:: What to produce ::
Each entry in the listing below should be restated word for word.

:: Listed entries ::
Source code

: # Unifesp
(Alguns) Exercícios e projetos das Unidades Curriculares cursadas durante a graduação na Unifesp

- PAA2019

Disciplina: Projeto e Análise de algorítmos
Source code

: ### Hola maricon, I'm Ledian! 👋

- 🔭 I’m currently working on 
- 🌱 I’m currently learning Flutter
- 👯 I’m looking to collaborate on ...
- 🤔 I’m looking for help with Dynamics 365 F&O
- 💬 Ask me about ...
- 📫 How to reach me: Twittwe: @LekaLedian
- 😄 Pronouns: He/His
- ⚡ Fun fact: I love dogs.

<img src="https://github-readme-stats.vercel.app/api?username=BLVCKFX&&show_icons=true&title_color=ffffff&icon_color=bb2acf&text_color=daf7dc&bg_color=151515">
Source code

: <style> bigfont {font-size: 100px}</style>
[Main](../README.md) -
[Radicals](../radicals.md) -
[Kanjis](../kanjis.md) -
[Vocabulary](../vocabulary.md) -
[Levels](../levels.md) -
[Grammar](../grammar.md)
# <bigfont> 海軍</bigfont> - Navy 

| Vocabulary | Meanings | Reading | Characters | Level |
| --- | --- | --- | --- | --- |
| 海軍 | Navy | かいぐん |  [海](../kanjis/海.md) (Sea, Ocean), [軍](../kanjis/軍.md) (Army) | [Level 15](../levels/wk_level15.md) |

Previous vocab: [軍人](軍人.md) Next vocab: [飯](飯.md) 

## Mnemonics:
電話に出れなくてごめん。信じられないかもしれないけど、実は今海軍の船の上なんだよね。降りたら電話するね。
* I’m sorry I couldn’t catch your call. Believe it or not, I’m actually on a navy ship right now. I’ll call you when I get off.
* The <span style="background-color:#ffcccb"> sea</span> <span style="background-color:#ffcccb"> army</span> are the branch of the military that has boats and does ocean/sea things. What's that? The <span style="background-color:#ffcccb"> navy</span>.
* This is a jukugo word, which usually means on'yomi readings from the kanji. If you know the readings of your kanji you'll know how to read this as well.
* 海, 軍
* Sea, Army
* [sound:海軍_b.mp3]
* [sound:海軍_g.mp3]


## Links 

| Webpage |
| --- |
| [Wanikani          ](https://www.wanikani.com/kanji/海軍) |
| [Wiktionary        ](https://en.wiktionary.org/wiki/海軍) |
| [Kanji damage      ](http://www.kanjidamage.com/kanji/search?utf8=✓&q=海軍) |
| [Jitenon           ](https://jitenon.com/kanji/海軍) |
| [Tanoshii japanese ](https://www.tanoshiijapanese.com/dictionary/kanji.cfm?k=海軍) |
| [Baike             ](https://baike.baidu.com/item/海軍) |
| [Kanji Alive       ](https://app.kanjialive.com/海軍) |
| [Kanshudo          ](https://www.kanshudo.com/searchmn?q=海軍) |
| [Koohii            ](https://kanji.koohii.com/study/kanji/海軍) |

:: Exercise output ::
Source code

: # Unifesp
(Alguns) Exercícios e projetos das Unidades Curriculares cursadas durante a graduação na Unifesp

- PAA2019

Disciplina: Projeto e Análise de algorítmos
Source code

: ### Hola maricon, I'm Ledian! 👋

- 🔭 I’m currently working on 
- 🌱 I’m currently learning Flutter
- 👯 I’m looking to collaborate on ...
- 🤔 I’m looking for help with Dynamics 365 F&O
- 💬 Ask me about ...
- 📫 How to reach me: Twittwe: @LekaLedian
- 😄 Pronouns: He/His
- ⚡ Fun fact: I love dogs.

<img src="https://github-readme-stats.vercel.app/api?username=BLVCKFX&&show_icons=true&title_color=ffffff&icon_color=bb2acf&text_color=daf7dc&bg_color=151515">
Source code

: <style> bigfont {font-size: 100px}</style>
[Main](../README.md) -
[Radicals](../radicals.md) -
[Kanjis](../kanjis.md) -
[Vocabulary](../vocabulary.md) -
[Levels](../levels.md) -
[Grammar](../grammar.md)
# <bigfont> 海軍</bigfont> - Navy 

| Vocabulary | Meanings | Reading | Characters | Level |
| --- | --- | --- | --- | --- |
| 海軍 | Navy | かいぐん |  [海](../kanjis/海.md) (Sea, Ocean), [軍](../kanjis/軍.md) (Army) | [Level 15](../levels/wk_level15.md) |

Previous vocab: [軍人](軍人.md) Next vocab: [飯](飯.md) 

## Mnemonics:
電話に出れなくてごめん。信じられないかもしれないけど、実は今海軍の船の上なんだよね。降りたら電話するね。
* I’m sorry I couldn’t catch your call. Believe it or not, I’m actually on a navy ship right now. I’ll call you when I get off.
* The <span style="background-color:#ffcccb"> sea</span> <span style="background-color:#ffcccb"> army</span> are the branch of the military that has boats and does ocean/sea things. What's that? The <span style="background-color:#ffcccb"> navy</span>.
* This is a jukugo word, which usually means on'yomi readings from the kanji. If you know the readings of your kanji you'll know how to read this as well.
* 海, 軍
* Sea, Army
* [sound:海軍_b.mp3]
* [sound:海軍_g.mp3]


## Links 

| Webpage |
| --- |
| [Wanikani          ](https://www.wanikani.com/kanji/海軍) |
| [Wiktionary        ](https://en.wiktionary.org/wiki/海軍) |
| [Kanji damage      ](http://www.kanjidamage.com/kanji/search?utf8=✓&q=海軍) |
| [Jitenon           ](https://jitenon.com/kanji/海軍) |
| [Tanoshii japanese ](https://www.tanoshiijapanese.com/dictionary/kanji.cfm?k=海軍) |
| [Baike             ](https://baike.baidu.com/item/海軍) |
| [Kanji Alive       ](https://app.kanjialive.com/海軍) |
| [Kanshudo          ](https://www.kanshudo.com/searchmn?q=海軍) |
| [Koohii            ](https://kanji.koohii.com/study/kanji/海軍) |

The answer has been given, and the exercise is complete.